Search term "more": please copy every line of the records below that contains it.

- Opening Delimiter -

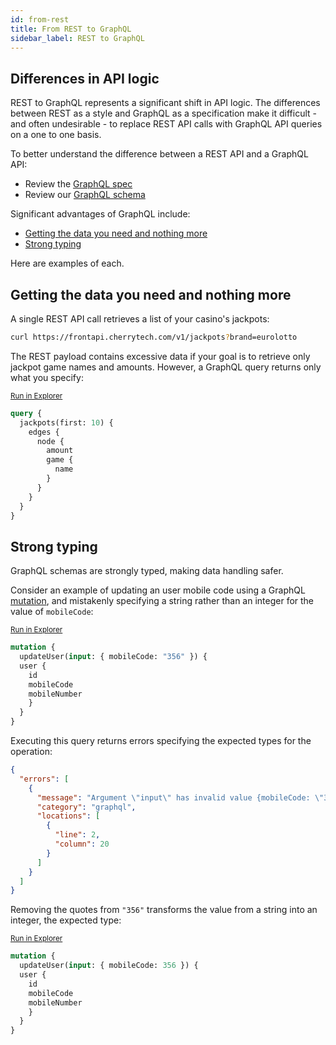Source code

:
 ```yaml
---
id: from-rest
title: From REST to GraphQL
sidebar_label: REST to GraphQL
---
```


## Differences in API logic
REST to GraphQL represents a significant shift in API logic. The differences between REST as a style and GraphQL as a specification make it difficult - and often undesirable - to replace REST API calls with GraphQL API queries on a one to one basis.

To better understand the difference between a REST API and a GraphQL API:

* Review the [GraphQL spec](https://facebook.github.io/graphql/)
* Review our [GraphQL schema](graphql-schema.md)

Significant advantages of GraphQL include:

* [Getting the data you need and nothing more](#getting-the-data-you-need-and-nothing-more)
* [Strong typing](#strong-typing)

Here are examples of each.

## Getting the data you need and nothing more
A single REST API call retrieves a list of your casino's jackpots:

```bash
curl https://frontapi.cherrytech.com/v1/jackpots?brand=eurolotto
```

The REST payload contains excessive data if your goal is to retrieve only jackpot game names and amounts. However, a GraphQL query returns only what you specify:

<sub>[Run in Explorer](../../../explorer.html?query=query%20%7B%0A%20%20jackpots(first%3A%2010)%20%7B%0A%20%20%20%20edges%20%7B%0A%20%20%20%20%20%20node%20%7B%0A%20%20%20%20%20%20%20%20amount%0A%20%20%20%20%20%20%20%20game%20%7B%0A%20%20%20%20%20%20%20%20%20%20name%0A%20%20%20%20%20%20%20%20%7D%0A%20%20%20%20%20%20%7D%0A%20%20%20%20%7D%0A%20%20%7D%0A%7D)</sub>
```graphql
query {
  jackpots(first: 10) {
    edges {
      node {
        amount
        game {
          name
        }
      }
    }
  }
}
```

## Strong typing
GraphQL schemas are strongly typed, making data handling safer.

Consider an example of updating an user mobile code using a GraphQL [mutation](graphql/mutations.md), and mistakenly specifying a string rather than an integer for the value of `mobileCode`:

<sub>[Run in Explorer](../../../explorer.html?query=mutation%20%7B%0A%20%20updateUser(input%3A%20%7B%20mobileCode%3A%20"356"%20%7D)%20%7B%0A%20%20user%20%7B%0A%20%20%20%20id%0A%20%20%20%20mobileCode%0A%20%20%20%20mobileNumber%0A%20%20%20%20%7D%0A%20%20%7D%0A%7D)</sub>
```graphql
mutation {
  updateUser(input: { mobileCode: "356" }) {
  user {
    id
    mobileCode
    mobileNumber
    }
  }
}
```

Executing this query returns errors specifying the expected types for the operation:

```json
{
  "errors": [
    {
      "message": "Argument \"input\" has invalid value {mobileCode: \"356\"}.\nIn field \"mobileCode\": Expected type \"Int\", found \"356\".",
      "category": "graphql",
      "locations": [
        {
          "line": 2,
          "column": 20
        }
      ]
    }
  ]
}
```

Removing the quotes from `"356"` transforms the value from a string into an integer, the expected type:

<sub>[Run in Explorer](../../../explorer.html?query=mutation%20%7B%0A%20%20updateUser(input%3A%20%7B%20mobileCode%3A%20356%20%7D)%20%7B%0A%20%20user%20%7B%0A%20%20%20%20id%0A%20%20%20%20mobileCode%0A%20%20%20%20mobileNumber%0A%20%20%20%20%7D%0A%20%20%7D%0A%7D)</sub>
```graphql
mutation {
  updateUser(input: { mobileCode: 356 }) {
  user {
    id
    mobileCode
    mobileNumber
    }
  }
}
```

- Closing Delimiter -

▶ **SOLUTION TO THIS TASK**:
* [Getting the data you need and nothing more](#getting-the-data-you-need-and-nothing-more)
## Getting the data you need and nothing more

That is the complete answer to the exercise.